Schema::create('posts', function (Blueprint $table) {
        $table->bigIncrements('id');
        $table->unsignedBigInteger('user_id');
        $table->text('caption');
        $table->string('image');
        $table->timestamps();

        $table->index('user_id');
});

create_user_table.php

Schema::create('users', function (Blueprint $table) {
        $table->bigIncrements('id');
        $table->string('name');
        $table->string('email')->unique();
        $table->string('username')->unique();
        $table->timestamp('email_verified_at')->nullable();
        $table->string('password');
        $table->rememberToken();
        $table->timestamps();
});

Expected: it updates each record if I access to its edit page. Actual: access one of the edit page and update all the record at once.

Answer 1

Do it this way:

public function update(Post $post){
    auth();
    $userid = auth()->user()->id;
    $postuid = $post->user_id;

    if ($postuid == $userid) {
        $data = request()->validate([
            'caption' => 'required',
        ]);

        // update only the specific post, not all posts belonging to user
        $post->update($data);

        return redirect("/p/{$post->id}");
    }else return abort('403');
}

Answer 2

You should not use the method update without some security.

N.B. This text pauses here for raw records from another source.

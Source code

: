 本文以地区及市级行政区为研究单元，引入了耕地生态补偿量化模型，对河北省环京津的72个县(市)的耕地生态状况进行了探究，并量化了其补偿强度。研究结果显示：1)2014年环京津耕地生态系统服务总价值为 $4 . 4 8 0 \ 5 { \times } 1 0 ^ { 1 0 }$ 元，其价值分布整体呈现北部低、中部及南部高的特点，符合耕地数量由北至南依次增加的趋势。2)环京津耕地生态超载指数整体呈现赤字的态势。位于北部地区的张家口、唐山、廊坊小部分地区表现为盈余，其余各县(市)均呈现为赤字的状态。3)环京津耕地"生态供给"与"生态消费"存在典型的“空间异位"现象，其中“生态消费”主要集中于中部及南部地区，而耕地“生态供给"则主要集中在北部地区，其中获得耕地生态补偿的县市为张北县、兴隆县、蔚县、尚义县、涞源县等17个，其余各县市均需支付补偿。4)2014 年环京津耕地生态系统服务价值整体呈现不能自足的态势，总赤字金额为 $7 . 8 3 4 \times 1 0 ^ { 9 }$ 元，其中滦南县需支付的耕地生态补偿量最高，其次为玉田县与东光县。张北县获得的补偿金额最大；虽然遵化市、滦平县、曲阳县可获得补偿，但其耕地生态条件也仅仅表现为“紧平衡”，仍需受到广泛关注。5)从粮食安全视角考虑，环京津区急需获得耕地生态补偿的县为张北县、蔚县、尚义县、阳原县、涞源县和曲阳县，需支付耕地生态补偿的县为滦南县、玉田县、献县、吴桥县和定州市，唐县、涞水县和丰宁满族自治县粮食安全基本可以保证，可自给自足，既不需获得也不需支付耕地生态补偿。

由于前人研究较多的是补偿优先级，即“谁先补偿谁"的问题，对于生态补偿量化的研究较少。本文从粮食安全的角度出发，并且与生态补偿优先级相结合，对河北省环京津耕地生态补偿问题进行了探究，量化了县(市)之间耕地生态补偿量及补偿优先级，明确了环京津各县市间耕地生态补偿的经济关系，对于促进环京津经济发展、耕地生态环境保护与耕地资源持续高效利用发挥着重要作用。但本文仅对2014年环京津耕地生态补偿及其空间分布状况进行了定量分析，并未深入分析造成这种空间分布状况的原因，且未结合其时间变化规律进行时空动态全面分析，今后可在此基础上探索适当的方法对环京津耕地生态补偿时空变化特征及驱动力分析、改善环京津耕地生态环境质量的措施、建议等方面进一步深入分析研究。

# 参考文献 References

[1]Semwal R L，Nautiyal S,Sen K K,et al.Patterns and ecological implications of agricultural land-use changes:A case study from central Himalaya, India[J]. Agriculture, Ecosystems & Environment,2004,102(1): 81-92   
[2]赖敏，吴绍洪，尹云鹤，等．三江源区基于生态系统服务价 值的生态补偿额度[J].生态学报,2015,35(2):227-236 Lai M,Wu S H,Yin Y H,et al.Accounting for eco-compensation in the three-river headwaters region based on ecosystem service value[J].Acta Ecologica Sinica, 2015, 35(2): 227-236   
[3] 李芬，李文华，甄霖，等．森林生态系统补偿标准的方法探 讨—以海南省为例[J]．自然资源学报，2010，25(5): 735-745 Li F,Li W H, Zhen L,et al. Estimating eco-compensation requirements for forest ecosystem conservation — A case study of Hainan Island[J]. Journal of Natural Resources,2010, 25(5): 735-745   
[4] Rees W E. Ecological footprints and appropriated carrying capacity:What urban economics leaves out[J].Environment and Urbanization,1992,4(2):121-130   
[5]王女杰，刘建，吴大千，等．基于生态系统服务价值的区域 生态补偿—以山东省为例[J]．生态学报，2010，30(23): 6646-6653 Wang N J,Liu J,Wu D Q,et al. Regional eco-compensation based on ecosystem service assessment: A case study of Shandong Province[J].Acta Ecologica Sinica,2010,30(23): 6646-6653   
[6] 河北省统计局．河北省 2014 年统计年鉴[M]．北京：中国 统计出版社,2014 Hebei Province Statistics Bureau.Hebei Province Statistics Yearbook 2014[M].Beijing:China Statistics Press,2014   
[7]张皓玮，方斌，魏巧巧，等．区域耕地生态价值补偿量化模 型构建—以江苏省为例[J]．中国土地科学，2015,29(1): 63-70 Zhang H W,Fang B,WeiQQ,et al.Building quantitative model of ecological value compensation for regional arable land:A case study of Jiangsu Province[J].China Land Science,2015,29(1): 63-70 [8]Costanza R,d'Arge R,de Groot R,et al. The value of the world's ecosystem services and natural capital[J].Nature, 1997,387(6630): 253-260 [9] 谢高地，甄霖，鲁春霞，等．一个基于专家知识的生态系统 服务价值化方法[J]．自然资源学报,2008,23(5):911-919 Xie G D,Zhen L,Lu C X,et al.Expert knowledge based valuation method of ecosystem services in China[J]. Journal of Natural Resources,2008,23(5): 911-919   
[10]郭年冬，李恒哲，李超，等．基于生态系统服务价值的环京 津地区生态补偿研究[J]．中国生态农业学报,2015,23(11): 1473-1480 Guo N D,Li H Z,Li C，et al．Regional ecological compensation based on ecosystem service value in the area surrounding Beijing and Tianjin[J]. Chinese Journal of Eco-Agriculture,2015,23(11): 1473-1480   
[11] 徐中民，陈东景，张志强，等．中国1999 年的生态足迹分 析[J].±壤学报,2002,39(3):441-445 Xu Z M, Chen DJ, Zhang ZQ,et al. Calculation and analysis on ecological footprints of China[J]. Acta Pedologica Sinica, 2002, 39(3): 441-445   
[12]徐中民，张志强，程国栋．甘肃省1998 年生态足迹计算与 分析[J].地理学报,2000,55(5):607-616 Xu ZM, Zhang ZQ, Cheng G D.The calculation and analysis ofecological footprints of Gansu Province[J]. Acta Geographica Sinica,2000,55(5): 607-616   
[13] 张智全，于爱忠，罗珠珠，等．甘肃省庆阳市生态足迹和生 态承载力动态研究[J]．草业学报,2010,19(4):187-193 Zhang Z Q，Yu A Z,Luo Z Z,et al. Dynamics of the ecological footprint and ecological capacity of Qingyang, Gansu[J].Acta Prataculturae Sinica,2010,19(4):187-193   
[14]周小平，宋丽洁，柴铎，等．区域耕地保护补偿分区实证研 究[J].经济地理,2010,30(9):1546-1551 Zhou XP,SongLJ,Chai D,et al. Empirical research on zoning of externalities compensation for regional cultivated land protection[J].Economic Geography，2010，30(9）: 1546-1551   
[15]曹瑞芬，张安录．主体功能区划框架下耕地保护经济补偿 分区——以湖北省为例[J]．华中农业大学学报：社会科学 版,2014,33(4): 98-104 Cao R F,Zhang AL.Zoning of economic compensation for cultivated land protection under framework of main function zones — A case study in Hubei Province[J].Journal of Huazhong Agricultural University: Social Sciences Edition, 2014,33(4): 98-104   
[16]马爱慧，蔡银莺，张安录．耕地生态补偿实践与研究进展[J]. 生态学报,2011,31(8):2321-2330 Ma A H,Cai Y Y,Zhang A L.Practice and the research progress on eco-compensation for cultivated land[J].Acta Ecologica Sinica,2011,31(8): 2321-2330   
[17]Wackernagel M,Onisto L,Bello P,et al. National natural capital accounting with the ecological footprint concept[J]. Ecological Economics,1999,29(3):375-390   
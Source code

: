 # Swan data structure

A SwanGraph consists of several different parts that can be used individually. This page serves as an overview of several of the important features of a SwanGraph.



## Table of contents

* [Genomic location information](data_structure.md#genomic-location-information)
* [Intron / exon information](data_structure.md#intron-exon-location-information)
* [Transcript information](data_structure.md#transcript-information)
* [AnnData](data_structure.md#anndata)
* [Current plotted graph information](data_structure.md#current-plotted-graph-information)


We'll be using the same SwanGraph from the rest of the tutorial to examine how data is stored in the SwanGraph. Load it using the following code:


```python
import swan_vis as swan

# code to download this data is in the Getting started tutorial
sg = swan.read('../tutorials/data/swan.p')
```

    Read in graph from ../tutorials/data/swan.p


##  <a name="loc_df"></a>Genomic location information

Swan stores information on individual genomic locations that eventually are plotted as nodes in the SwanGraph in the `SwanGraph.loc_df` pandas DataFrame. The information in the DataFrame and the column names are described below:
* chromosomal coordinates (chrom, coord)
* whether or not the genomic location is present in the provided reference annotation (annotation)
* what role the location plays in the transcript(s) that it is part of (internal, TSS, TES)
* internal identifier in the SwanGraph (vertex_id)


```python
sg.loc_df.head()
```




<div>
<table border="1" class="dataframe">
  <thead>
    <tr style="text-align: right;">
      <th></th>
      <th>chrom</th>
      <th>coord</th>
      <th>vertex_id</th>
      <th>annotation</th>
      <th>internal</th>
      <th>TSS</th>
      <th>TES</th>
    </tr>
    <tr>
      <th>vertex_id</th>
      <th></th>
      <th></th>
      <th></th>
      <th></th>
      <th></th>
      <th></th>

First rule in dev is to never trust client input. For example, if the request contain the input user_id having a value other than the id of the current user, your code will change the owner of the post.

In this case there is no sensitive fields but...

Here is a good example (will explain it in the code):

public function update($postId){ //remove model injection and use the post ID.

    //validate data you can use FormRequest class extention in the method parameters instead
    $data = request()->validate([
        'caption' => 'required',
        'not_required_field' => 'string',
    ]);

    //get the post from the relation of the user, if the post doesnt exist or is not the user's post, it will return a 404 response.
    $user = auth()->user();
    $post = $user->posts()->findOrFail($postId);

    //get the data one variable at a time it's more safe. The input method second parameter is the default to set
    $caption = request()->input('caption');
    $notRequiredField = request()->input('not_required_field', '');

    //now you can update
    $post->caption = $caption;
    $post->not_required_field = $notRequiredField;
    $post->save();

    //result of success
    return redirect("/p/{$post->id}");
}

Dont forget to change {$post} to {$postId} in the route.

Answer 3

auth()->user()->posts()->update($data); is going to update all posts() that are associated with the current auth()->user(). If you want to update only the current Post, simply do

$post->update($data);

Route Model binding, via Post $post in your function will find a Post instance related to the ID in the URL, so you can simply update that.